Word for word, restate the entries below from their first line through the line that contains "- 👤 **Host Properties**".

★ ★ ★

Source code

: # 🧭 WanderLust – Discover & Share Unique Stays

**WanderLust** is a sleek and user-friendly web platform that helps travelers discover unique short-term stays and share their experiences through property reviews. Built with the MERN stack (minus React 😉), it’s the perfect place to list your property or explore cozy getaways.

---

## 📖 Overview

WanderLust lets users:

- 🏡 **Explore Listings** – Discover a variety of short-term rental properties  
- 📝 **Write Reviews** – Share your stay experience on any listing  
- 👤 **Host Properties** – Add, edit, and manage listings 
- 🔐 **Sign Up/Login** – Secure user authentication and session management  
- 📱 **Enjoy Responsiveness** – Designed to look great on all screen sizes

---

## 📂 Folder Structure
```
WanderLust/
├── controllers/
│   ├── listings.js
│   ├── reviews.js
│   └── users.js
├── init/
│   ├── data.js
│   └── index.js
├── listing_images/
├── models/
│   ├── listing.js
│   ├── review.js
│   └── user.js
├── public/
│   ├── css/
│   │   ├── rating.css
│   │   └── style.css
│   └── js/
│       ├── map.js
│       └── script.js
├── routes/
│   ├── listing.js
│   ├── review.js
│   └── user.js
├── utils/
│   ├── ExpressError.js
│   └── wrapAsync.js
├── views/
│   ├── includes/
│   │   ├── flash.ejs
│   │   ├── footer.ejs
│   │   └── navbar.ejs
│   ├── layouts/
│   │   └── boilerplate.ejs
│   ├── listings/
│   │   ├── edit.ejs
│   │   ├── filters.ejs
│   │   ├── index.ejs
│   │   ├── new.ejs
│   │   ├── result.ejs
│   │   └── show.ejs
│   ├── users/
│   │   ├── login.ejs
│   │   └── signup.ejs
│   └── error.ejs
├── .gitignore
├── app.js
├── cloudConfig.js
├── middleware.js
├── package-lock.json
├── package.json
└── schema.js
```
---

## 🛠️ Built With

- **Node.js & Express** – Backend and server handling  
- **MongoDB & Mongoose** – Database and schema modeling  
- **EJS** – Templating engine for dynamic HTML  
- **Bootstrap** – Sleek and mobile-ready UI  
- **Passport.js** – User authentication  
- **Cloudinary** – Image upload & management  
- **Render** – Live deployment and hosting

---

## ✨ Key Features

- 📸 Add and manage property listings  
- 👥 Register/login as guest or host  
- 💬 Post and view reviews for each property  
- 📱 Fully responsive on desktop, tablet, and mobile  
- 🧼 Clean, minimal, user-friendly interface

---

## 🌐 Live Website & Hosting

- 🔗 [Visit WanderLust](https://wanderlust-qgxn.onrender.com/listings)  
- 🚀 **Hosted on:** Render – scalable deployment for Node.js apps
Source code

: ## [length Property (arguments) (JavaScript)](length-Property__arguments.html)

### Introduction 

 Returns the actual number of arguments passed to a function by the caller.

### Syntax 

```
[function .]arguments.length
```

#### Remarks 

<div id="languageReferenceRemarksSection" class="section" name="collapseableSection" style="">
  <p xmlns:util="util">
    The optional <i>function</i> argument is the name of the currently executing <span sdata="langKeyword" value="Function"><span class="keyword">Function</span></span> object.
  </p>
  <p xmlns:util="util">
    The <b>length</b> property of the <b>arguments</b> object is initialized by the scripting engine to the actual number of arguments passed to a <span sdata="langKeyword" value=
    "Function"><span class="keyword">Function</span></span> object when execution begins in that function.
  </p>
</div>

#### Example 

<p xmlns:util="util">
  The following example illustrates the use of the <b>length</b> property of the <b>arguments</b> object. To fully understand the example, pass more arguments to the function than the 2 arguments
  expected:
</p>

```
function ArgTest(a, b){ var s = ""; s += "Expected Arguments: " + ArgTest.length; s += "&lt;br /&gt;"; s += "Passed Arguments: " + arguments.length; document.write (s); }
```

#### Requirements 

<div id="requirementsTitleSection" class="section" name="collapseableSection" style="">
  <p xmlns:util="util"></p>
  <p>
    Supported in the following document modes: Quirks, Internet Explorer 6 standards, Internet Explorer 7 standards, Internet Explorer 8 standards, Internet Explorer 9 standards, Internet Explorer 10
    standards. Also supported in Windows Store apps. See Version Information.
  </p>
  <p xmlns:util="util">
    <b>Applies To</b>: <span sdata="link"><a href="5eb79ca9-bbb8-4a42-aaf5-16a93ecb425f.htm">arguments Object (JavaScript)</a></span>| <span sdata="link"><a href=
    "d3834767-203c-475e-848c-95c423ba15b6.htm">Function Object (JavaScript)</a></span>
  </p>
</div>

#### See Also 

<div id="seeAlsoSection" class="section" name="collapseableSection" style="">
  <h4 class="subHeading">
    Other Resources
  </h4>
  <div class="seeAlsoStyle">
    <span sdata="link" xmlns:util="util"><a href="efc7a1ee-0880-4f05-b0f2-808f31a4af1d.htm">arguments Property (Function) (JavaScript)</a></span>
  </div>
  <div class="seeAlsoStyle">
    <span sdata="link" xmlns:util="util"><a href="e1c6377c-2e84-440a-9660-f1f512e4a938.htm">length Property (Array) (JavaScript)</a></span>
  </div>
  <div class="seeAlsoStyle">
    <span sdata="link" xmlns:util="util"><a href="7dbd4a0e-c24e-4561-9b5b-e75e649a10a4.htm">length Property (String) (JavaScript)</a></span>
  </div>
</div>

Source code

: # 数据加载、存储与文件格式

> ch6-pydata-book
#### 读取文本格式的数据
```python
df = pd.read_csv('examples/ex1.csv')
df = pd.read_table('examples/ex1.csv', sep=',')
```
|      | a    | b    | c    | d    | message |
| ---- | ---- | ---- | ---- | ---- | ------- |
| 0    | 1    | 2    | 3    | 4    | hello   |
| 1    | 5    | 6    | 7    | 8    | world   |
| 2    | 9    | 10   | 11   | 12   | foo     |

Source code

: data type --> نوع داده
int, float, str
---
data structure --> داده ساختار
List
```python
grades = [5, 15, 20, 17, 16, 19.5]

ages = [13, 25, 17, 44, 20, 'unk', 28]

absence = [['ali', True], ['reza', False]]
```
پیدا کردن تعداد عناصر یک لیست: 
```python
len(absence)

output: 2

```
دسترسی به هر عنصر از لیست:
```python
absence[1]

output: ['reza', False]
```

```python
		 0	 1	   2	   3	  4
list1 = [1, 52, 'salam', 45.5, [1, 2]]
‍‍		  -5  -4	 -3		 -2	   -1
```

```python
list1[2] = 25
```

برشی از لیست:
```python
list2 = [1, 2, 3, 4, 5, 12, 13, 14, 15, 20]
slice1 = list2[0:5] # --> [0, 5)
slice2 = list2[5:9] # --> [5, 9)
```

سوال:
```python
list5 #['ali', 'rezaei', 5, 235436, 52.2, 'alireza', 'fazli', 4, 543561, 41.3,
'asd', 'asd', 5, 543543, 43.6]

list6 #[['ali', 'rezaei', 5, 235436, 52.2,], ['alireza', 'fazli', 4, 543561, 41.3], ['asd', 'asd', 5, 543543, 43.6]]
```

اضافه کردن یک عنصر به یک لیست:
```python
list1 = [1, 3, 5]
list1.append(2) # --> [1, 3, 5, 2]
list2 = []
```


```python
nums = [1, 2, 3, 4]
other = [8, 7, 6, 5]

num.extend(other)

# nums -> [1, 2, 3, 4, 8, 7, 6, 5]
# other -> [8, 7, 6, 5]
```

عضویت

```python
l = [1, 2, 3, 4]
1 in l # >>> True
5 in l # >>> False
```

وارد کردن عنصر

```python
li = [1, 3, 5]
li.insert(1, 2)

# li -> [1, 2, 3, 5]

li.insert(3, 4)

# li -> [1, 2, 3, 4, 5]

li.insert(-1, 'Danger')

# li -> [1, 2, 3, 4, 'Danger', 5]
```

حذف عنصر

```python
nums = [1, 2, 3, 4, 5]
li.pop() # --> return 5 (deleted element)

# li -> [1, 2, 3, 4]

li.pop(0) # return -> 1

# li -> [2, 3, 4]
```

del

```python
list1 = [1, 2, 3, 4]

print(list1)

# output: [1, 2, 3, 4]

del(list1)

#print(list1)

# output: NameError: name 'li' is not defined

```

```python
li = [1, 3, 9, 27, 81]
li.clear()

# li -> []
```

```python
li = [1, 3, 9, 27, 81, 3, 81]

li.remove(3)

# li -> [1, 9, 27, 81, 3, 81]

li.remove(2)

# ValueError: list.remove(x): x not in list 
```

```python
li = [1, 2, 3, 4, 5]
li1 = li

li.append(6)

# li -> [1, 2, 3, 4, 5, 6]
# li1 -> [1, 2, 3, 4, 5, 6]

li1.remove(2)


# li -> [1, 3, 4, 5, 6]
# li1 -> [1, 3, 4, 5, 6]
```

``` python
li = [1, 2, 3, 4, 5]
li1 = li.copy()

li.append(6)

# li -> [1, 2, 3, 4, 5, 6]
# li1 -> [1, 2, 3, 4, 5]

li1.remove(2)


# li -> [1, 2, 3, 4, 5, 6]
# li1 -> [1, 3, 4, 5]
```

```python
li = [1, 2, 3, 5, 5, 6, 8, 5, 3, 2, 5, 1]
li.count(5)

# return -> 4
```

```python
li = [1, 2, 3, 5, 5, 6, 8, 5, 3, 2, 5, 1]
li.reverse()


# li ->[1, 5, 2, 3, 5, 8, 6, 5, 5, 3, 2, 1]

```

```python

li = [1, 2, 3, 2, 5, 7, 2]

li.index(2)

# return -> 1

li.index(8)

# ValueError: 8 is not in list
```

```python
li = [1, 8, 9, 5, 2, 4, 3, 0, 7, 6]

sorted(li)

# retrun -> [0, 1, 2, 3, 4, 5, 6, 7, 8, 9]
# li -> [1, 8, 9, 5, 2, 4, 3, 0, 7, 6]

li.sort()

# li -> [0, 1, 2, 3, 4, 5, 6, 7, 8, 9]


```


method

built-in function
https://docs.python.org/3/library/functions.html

★ ★ ★

> **RESULT OF THIS TASK**
Source code

: # 🧭 WanderLust – Discover & Share Unique Stays

**WanderLust** is a sleek and user-friendly web platform that helps travelers discover unique short-term stays and share their experiences through property reviews. Built with the MERN stack (minus React 😉), it’s the perfect place to list your property or explore cozy getaways.

---

## 📖 Overview

WanderLust lets users:

- 🏡 **Explore Listings** – Discover a variety of short-term rental properties  
- 📝 **Write Reviews** – Share your stay experience on any listing  
- 👤 **Host Properties** – Add, edit, and manage listings 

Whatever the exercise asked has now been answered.